Looking at the entries below, how many lines include the word "daughters"? Answer with the number alone.

Data excerpts
────

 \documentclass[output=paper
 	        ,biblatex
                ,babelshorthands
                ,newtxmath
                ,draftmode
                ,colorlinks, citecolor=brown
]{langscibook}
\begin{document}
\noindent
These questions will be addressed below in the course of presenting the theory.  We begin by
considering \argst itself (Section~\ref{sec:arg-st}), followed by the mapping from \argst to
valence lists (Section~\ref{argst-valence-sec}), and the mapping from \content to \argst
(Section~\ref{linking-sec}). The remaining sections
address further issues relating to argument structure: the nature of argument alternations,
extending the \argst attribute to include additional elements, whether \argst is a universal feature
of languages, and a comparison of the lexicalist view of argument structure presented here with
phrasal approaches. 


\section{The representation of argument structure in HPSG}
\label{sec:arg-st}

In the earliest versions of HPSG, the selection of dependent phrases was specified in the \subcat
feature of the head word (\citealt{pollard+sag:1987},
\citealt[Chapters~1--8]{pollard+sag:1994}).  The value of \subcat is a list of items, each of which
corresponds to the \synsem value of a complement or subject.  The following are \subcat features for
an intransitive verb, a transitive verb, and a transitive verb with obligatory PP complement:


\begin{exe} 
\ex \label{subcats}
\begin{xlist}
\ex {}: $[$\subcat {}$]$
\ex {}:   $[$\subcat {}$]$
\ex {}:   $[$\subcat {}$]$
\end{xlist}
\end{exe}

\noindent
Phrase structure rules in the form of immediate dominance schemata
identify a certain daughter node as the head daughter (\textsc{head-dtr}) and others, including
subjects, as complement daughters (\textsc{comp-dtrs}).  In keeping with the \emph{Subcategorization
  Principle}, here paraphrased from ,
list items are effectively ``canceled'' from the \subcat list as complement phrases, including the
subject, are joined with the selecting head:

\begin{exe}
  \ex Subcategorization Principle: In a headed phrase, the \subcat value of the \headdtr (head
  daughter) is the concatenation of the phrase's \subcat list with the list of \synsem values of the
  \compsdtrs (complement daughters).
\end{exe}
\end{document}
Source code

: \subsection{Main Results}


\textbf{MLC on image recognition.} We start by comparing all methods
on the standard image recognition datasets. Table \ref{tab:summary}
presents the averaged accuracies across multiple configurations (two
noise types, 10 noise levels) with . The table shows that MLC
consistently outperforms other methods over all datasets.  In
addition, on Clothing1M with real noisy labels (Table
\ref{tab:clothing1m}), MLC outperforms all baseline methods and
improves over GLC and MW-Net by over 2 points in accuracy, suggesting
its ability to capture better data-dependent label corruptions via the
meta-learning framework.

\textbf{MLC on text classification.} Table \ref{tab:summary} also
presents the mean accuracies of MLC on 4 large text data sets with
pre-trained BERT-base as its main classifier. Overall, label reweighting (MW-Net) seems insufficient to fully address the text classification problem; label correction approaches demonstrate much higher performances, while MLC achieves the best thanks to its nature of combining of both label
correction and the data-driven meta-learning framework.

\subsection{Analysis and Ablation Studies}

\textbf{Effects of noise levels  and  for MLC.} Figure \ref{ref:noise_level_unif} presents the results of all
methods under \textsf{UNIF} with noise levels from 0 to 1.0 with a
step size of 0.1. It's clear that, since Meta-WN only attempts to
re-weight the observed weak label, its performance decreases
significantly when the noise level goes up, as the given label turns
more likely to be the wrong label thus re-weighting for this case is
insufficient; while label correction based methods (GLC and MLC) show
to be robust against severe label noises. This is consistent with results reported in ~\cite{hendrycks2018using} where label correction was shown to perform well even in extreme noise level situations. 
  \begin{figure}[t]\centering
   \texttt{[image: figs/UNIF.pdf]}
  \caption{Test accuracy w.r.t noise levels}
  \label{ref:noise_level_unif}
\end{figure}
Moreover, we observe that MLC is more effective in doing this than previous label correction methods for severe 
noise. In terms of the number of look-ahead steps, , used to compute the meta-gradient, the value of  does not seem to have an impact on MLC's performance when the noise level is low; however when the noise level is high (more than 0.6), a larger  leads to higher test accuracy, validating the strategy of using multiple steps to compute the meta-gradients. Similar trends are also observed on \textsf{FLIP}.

────

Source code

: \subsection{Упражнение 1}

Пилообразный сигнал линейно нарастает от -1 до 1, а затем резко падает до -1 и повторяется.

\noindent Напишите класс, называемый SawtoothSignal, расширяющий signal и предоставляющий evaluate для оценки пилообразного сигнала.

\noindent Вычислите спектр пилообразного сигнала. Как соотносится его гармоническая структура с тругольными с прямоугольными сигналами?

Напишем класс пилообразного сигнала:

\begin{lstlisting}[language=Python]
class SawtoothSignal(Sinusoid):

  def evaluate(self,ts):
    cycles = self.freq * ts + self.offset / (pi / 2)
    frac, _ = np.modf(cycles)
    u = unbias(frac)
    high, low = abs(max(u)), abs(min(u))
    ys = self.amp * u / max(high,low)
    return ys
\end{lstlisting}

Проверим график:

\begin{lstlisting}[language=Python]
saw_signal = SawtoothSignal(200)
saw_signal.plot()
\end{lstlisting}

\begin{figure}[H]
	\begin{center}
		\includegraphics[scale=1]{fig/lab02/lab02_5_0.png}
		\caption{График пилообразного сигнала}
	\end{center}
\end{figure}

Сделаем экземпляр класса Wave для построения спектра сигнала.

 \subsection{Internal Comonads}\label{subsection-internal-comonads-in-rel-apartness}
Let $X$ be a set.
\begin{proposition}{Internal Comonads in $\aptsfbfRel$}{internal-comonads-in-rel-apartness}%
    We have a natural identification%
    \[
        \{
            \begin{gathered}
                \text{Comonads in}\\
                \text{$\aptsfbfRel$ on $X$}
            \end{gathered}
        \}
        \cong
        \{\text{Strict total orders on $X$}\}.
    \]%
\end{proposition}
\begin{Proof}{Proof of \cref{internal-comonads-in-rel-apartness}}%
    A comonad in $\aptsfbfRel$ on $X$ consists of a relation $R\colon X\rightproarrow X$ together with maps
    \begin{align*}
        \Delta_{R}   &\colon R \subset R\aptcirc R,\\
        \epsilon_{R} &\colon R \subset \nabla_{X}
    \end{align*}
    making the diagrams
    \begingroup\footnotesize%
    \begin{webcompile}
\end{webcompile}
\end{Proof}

────

(Task result)
2